Would you transcribe each of the entries exactly, with nothing added or dropped?

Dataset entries
Start of Block
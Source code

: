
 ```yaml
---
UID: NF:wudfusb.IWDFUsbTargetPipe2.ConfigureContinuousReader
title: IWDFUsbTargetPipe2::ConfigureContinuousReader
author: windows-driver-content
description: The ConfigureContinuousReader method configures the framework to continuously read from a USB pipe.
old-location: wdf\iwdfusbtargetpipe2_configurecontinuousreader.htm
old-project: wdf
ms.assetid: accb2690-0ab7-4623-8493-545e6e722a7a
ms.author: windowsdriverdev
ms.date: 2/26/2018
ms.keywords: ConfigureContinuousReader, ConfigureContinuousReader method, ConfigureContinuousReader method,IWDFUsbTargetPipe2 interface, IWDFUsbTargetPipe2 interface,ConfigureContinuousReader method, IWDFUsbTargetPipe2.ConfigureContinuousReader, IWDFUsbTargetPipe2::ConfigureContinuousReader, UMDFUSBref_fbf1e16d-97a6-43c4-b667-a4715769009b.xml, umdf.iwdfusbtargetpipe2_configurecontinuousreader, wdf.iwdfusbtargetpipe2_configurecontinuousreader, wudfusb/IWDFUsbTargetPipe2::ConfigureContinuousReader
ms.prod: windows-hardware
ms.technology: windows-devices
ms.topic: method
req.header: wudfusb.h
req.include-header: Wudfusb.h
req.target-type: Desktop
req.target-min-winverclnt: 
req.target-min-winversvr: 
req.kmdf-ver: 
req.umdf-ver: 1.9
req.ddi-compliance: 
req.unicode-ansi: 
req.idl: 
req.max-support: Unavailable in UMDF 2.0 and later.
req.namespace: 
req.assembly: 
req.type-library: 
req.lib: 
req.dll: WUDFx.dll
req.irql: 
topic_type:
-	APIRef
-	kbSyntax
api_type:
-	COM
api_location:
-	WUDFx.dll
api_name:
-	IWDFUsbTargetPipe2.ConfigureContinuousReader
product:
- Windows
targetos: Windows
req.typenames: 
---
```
End of Block
- RESULT OF THE TASK
Source code

:
 ```yaml
---
UID: NF:wudfusb.IWDFUsbTargetPipe2.ConfigureContinuousReader
title: IWDFUsbTargetPipe2::ConfigureContinuousReader
author: windows-driver-content
description: The ConfigureContinuousReader method configures the framework to continuously read from a USB pipe.
old-location: wdf\iwdfusbtargetpipe2_configurecontinuousreader.htm
old-project: wdf
ms.assetid: accb2690-0ab7-4623-8493-545e6e722a7a
ms.author: windowsdriverdev
ms.date: 2/26/2018
ms.keywords: ConfigureContinuousReader, ConfigureContinuousReader method, ConfigureContinuousReader method,IWDFUsbTargetPipe2 interface, IWDFUsbTargetPipe2 interface,ConfigureContinuousReader method, IWDFUsbTargetPipe2.ConfigureContinuousReader, IWDFUsbTargetPipe2::ConfigureContinuousReader, UMDFUSBref_fbf1e16d-97a6-43c4-b667-a4715769009b.xml, umdf.iwdfusbtargetpipe2_configurecontinuousreader, wdf.iwdfusbtargetpipe2_configurecontinuousreader, wudfusb/IWDFUsbTargetPipe2::ConfigureContinuousReader
ms.prod: windows-hardware
ms.technology: windows-devices
ms.topic: method
req.header: wudfusb.h
req.include-header: Wudfusb.h
req.target-type: Desktop
req.target-min-winverclnt: 
req.target-min-winversvr: 
req.kmdf-ver: 
req.umdf-ver: 1.9
req.ddi-compliance: 
req.unicode-ansi: 
req.idl: 
req.max-support: Unavailable in UMDF 2.0 and later.
req.namespace: 
req.assembly: 
req.type-library: 
req.lib: 
req.dll: WUDFx.dll
req.irql: 
topic_type:
-	APIRef
-	kbSyntax
api_type:
-	COM
api_location:
-	WUDFx.dll
api_name:
-	IWDFUsbTargetPipe2.ConfigureContinuousReader
product:
- Windows
targetos: Windows
req.typenames: 
---
```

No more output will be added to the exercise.